The brain scans revealed that when they saw the new faces, those who were shy as toddlers showed unusually high activity in an almond-shaped part of the brain called the amygdala, which regulates emotion and basic instincts.




"We found to our amazement that we could still see this footprint of this very early temperamental difference after more than 21 years of development," says Schwartz. "The response to novel faces in people who had been inhibited in the second year of life was much greater than the response to novel faces in people who had been uninhibited. And we didn't see such a difference between the two temperamental types when we looked at familiar faces. When it came to faces that the person hadn't seen before, the reaction in this old part of the brain (the amygdala) was very different in these adults based on whether they had been that inhibited toddler who cried when it saw the robot or the one that toddled up to it and poked it in the eye and started to play with it."

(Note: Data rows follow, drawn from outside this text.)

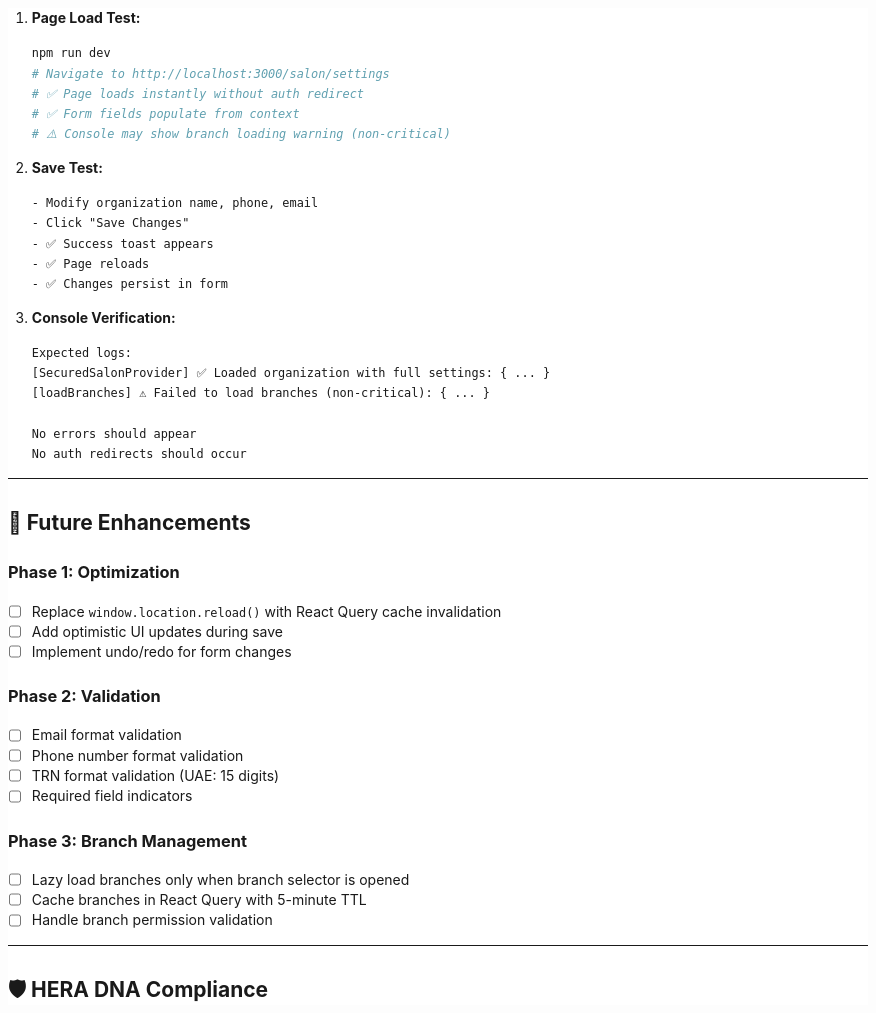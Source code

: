 1. **Page Load Test:**
   ```bash
   npm run dev
   # Navigate to http://localhost:3000/salon/settings
   # ✅ Page loads instantly without auth redirect
   # ✅ Form fields populate from context
   # ⚠️ Console may show branch loading warning (non-critical)
   ```

2. **Save Test:**
   ```
   - Modify organization name, phone, email
   - Click "Save Changes"
   - ✅ Success toast appears
   - ✅ Page reloads
   - ✅ Changes persist in form
   ```

3. **Console Verification:**
   ```
   Expected logs:
   [SecuredSalonProvider] ✅ Loaded organization with full settings: { ... }
   [loadBranches] ⚠️ Failed to load branches (non-critical): { ... }

   No errors should appear
   No auth redirects should occur
   ```

---

## 🔮 Future Enhancements

### Phase 1: Optimization
- [ ] Replace `window.location.reload()` with React Query cache invalidation
- [ ] Add optimistic UI updates during save
- [ ] Implement undo/redo for form changes

### Phase 2: Validation
- [ ] Email format validation
- [ ] Phone number format validation
- [ ] TRN format validation (UAE: 15 digits)
- [ ] Required field indicators

### Phase 3: Branch Management
- [ ] Lazy load branches only when branch selector is opened
- [ ] Cache branches in React Query with 5-minute TTL
- [ ] Handle branch permission validation

---

## 🛡️ HERA DNA Compliance
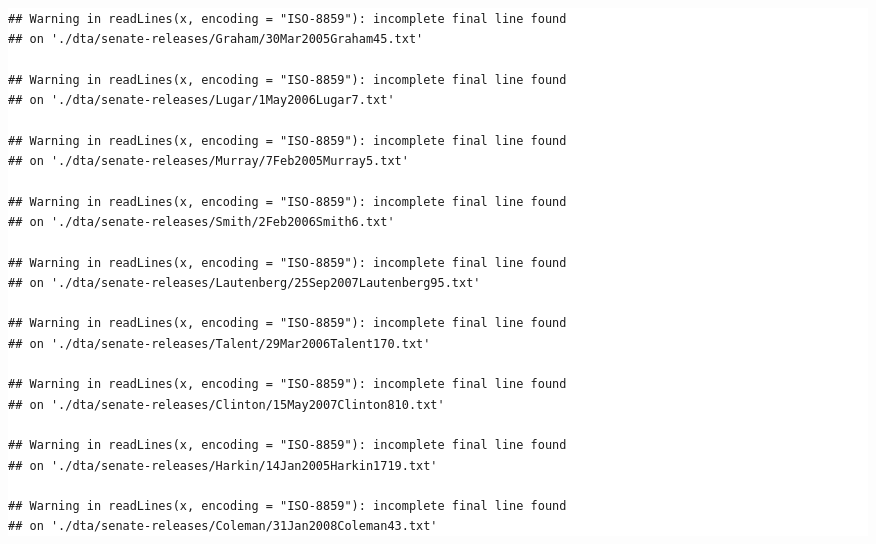     ## Warning in readLines(x, encoding = "ISO-8859"): incomplete final line found
    ## on './dta/senate-releases/Graham/30Mar2005Graham45.txt'

    ## Warning in readLines(x, encoding = "ISO-8859"): incomplete final line found
    ## on './dta/senate-releases/Lugar/1May2006Lugar7.txt'

    ## Warning in readLines(x, encoding = "ISO-8859"): incomplete final line found
    ## on './dta/senate-releases/Murray/7Feb2005Murray5.txt'

    ## Warning in readLines(x, encoding = "ISO-8859"): incomplete final line found
    ## on './dta/senate-releases/Smith/2Feb2006Smith6.txt'

    ## Warning in readLines(x, encoding = "ISO-8859"): incomplete final line found
    ## on './dta/senate-releases/Lautenberg/25Sep2007Lautenberg95.txt'

    ## Warning in readLines(x, encoding = "ISO-8859"): incomplete final line found
    ## on './dta/senate-releases/Talent/29Mar2006Talent170.txt'

    ## Warning in readLines(x, encoding = "ISO-8859"): incomplete final line found
    ## on './dta/senate-releases/Clinton/15May2007Clinton810.txt'

    ## Warning in readLines(x, encoding = "ISO-8859"): incomplete final line found
    ## on './dta/senate-releases/Harkin/14Jan2005Harkin1719.txt'

    ## Warning in readLines(x, encoding = "ISO-8859"): incomplete final line found
    ## on './dta/senate-releases/Coleman/31Jan2008Coleman43.txt'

This suggests that brain wiring for certain traits, like shyness, may remain the same from infancy to adulthood, no matter how much the shy person seems to overcome the trait outwardly. But Schwartz says parents need not worry if their kids are just quiet or shy. "We come in different flavors," he says. "If there are no people who are inhibited…there probably will be a lot [fewer] scientists, people who kind of look inward to some extent." In fact, Schwartz says that one of the shy subjects in the study went on to get a PhD in a mathematics, and one of the not-so-shy subjects became a tabloid journalist.

However, Schwartz does recommend help for extreme cases, like kids with social anxiety disorders. "If [parents] see that their kids really are showing a lot of distress in social situations, start saying that they don't want to go to birthday parties…that there is a more intense form of shyness that really is not your average shyness, this can be debilitating," says Schwartz. "There are treatments available for it and problems start to appear in late childhood, early adolescence. The earlier the parents can tune into them the better."

This research was published in the June 2003 issue of Science and was funded by the Milton Fund of Harvard University and the Mental Illness and Neuroscience Discovery Institute.